Two-Generation Approach to Interpersonal Violence

August, 2019

Caroline Friedman Levy & Jenna Reardanz

Contributors: Apryl Alexander, Melanie Dyan, Melanie Hertzel-Higgins, Tasha Howe, Jeff Temple

Challenge

Domestic violence and child maltreatment co-occur in 30-60% of families experiencing violence.

Yet agencies serving children and adults too often fail to coordinate, resulting in disjointed, erratic and less effective services, leaving children and adults experiencing violence and trauma unidentified, untreated, and less safe.

Relevant Legislation

Stumbling Blocks

  • Confidentiality provisions have been misinterpreted to reinforce barriers between agencies serving children and adults. This can thwart coordination, conflicting with the most effective programs that apply a two-generation, wraparound model of integrated services that protect victims’ safety.

  • Structurally, services have often been set up in a manner that reinforces barriers to integrated services, including disparate agency locations, an absence of shared identifiers for children, adults and families across agencies, and a lack of interoperable data information systems that can communicate.

  • Culturally, there has been a lag between research and practice. Integrating service systems requires a shift in ethos and a heavy lift from leadership at the community/agency levels, often reinforced by states.

Opportunities for Improvement

Though social services are administered at the state and community levels, Congress can help policy and

practice catch up to evidence by scaffolding and incentivizing local efforts in keeping with best practices:

  • Clarification of confidentiality laws. Many states have established memoranda of understanding (MOUs) across agencies serving children and families to promote comprehensive, integrated services for families while ensuring victims’ safety. MOUs do not negate the need for written releases of information (ROI) in compliance with VAWA and FVPSA, but outline and ease collaboration. Such opportunities for collaboration might be clarified within legislative language.

  • Co-location of services: States such as Oregon, Florida, New York, and New Jersey have co-located services for children and adults experiencing family violence. A New York state audit reported benefits including improved and earlier identification of domestic violence by child welfare workers, more timely access to services, enhanced family engagement, reduction in the rate of repeated maltreatment, reduction of out-of home placements, decreased exposure of children to violence and expedited reunifications of families.

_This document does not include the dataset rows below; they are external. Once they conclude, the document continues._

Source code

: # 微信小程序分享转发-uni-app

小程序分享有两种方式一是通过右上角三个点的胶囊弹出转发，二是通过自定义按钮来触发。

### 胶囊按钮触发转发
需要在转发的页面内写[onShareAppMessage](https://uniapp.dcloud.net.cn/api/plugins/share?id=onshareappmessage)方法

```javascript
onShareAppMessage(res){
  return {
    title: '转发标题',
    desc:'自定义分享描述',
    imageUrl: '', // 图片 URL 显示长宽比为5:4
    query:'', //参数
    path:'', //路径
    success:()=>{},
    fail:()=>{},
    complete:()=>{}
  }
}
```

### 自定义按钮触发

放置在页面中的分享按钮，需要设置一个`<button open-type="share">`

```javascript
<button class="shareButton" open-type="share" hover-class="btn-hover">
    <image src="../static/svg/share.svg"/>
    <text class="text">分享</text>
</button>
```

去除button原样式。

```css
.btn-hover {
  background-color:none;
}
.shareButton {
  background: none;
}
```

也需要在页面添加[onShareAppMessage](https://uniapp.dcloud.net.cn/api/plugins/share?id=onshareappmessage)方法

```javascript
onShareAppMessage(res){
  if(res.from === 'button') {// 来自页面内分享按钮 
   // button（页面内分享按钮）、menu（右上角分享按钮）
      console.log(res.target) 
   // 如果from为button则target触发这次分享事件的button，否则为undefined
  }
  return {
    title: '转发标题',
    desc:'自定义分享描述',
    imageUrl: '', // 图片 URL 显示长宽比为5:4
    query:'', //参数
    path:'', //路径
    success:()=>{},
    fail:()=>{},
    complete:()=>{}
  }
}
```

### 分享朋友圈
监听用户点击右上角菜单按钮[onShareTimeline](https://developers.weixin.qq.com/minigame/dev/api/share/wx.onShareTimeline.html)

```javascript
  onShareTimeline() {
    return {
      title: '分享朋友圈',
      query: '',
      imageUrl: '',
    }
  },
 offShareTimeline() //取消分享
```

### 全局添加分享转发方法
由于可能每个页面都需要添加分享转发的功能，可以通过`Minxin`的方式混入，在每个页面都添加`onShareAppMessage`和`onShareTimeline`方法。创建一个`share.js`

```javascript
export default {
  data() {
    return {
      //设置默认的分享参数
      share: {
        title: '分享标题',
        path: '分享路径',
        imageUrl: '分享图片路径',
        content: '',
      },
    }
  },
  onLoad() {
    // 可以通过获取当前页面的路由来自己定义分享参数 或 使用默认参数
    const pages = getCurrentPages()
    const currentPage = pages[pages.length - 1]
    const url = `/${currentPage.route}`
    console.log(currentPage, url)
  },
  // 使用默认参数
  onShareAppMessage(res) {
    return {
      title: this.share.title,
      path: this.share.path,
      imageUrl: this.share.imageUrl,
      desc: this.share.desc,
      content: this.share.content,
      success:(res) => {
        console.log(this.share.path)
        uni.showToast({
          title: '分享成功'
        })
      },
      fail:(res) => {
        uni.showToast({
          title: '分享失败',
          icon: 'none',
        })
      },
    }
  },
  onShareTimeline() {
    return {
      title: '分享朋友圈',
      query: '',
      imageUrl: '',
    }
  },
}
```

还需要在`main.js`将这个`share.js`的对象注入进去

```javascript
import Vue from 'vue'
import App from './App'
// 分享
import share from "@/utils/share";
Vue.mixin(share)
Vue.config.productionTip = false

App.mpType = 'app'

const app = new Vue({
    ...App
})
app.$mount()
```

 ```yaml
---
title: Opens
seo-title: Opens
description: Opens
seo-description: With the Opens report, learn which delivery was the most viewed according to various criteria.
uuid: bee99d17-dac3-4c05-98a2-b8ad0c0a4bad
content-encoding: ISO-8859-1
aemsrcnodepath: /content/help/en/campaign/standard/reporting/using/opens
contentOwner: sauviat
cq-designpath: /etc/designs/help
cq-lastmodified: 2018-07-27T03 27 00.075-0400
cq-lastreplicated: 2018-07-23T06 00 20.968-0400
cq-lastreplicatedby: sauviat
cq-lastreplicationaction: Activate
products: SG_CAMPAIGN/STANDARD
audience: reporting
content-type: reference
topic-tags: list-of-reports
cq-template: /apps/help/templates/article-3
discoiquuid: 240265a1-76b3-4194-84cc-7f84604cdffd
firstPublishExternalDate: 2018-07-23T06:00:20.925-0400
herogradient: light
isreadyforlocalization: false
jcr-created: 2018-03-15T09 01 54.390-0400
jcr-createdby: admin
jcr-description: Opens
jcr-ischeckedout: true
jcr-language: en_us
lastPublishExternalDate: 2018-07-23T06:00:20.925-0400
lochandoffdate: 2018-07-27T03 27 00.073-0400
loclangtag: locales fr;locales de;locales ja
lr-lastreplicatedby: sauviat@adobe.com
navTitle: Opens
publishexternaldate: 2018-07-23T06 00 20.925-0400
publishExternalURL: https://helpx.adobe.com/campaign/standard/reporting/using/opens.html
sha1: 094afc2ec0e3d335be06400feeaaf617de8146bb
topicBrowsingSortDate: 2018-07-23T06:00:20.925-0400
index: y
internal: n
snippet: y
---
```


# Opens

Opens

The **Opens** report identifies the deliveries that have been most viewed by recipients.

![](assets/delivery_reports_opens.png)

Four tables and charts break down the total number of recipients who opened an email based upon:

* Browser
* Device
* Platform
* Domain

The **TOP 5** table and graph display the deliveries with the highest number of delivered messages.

  • Interoperability/Information Systems: Despite longstanding federal efforts to promote the capacity for information sharing in social service data information systems -- including shared identifiers across agencies for individuals and families - many states still lack interoperable systems. As with co-location, confidentiality laws can be maintained while ensuring that family violence agencies can communicate to protect both children and adults. Yet federal incentives to upgrade to interoperable systems have expired. Most notably, though ACF developed guidelines for states to upgrade to Comprehensive Child Welfare Information Systems (CCWIS), few states have been able to meet the guidelines during the initial period of incentivization and progress has slowed.

  • Partnering with law enforcement and judiciary: Recommendations from the Attorney General’s national task force on children exposed to violence included training law enforcement, family court and juvenile justice officials in trauma-informed screening, assessment and care, including appropriate referrals for children. Efforts to reach this standard are taking place in select states such as South Carolina to California. Historically, programs funded to improve legal responses to violence via VAWA, FVPSA and CAPTA have been grant-based, time-limited with competitive application processes.

Key Takeaways

​In reauthorizing VAWA, CAPTA and FVPSA legislation, Congress has the opportunity to support sustainable two- generation best practices to prevent and mitigate the trauma of family violence via legislative text to: clarify confidentiality regulations do not preclude the coordination of services supporting the safety of both children and their caregivers; extend incentives for interoperable data systems; and support peer education across social service leadership so child welfare and domestic violence teams are able to learn from evidence-based two-generation work including co-located services and partnerships with family court, juvenile court, and law enforcement.